## Work instruction
All entries given below are to be returned word for word.

>>

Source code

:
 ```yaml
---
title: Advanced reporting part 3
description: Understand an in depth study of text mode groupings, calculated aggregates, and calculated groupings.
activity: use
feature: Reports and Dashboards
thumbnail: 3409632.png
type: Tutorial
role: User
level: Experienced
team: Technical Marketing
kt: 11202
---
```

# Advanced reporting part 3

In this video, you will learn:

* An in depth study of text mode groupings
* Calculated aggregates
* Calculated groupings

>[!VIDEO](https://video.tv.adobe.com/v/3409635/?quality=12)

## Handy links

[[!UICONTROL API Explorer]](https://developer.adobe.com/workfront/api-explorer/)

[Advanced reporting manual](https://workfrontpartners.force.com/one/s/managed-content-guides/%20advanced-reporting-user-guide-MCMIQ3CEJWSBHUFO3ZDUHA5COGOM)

<<

## Written solution
Source code

:
 ```yaml
---
title: Advanced reporting part 3
description: Understand an in depth study of text mode groupings, calculated aggregates, and calculated groupings.
activity: use
feature: Reports and Dashboards
thumbnail: 3409632.png
type: Tutorial
role: User
level: Experienced
team: Technical Marketing
kt: 11202
---
```

# Advanced reporting part 3

In this video, you will learn:

* An in depth study of text mode groupings
* Calculated aggregates
* Calculated groupings

>[!VIDEO](https://video.tv.adobe.com/v/3409635/?quality=12)

## Handy links

[[!UICONTROL API Explorer]](https://developer.adobe.com/workfront/api-explorer/)

[Advanced reporting manual](https://workfrontpartners.force.com/one/s/managed-content-guides/%20advanced-reporting-user-guide-MCMIQ3CEJWSBHUFO3ZDUHA5COGOM)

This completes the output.